[Plain-text document sources]
══════
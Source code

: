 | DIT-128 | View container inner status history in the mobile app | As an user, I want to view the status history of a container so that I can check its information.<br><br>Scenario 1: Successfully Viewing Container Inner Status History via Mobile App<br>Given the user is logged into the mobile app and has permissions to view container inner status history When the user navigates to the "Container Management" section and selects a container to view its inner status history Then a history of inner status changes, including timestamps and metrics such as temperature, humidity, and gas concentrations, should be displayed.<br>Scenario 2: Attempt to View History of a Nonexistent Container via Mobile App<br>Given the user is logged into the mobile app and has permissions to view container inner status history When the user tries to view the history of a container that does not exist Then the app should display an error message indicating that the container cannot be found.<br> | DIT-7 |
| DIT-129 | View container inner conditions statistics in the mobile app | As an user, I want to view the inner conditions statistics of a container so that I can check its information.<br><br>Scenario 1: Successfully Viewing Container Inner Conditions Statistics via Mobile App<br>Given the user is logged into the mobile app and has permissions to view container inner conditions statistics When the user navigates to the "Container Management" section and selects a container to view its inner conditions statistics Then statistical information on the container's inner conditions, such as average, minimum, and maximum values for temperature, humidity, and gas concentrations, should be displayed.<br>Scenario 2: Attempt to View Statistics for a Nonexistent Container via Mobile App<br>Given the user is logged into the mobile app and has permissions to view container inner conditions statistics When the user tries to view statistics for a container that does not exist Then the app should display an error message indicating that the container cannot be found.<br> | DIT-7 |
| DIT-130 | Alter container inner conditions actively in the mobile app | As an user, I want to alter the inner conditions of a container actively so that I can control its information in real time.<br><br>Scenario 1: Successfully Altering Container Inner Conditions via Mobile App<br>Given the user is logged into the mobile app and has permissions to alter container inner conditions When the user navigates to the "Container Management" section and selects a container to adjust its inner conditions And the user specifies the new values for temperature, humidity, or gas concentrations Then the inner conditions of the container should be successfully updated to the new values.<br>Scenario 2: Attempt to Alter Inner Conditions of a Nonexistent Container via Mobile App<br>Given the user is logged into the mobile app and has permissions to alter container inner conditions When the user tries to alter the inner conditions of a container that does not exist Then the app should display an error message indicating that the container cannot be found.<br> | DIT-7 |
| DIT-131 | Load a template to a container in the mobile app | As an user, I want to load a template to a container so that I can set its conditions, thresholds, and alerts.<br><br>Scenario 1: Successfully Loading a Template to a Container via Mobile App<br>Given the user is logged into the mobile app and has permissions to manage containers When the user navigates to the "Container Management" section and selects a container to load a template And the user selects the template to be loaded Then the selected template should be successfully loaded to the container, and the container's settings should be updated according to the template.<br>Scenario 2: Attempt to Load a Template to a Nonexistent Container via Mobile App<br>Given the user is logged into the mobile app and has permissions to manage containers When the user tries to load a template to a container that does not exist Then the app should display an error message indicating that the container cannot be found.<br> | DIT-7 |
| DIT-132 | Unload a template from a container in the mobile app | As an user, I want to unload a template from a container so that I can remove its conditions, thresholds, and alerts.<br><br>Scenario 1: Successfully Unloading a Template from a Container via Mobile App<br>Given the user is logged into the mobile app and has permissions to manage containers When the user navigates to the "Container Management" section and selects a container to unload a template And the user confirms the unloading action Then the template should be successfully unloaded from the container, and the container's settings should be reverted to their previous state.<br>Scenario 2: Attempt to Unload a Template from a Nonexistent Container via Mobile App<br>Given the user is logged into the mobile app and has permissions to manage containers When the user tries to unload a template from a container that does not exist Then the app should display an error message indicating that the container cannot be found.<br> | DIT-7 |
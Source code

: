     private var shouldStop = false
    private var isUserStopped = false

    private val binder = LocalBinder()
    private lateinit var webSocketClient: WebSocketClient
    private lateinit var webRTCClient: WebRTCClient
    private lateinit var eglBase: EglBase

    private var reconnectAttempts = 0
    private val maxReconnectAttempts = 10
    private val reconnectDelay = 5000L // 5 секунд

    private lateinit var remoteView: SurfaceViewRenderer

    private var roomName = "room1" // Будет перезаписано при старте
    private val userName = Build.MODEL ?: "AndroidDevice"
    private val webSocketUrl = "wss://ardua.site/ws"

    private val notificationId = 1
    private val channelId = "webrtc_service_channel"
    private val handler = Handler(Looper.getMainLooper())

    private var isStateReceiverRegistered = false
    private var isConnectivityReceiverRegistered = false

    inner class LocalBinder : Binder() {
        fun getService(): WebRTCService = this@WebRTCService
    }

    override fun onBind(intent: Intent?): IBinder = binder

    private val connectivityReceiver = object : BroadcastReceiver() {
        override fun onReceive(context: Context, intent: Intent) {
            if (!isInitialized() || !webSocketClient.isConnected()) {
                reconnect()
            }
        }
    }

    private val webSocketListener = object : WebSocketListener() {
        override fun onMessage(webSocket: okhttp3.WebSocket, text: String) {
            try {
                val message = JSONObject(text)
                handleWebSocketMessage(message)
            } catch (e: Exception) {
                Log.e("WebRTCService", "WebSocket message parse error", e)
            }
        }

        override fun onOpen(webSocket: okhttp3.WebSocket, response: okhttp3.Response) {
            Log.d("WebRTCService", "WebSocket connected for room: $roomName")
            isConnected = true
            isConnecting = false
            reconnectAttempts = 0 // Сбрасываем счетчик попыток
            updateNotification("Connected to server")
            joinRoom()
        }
══════
Check each line above for the string "override", then copy the ones that have it.

    override fun onBind(intent: Intent?): IBinder = binder
        override fun onReceive(context: Context, intent: Intent) {
        override fun onMessage(webSocket: okhttp3.WebSocket, text: String) {
        override fun onOpen(webSocket: okhttp3.WebSocket, response: okhttp3.Response) {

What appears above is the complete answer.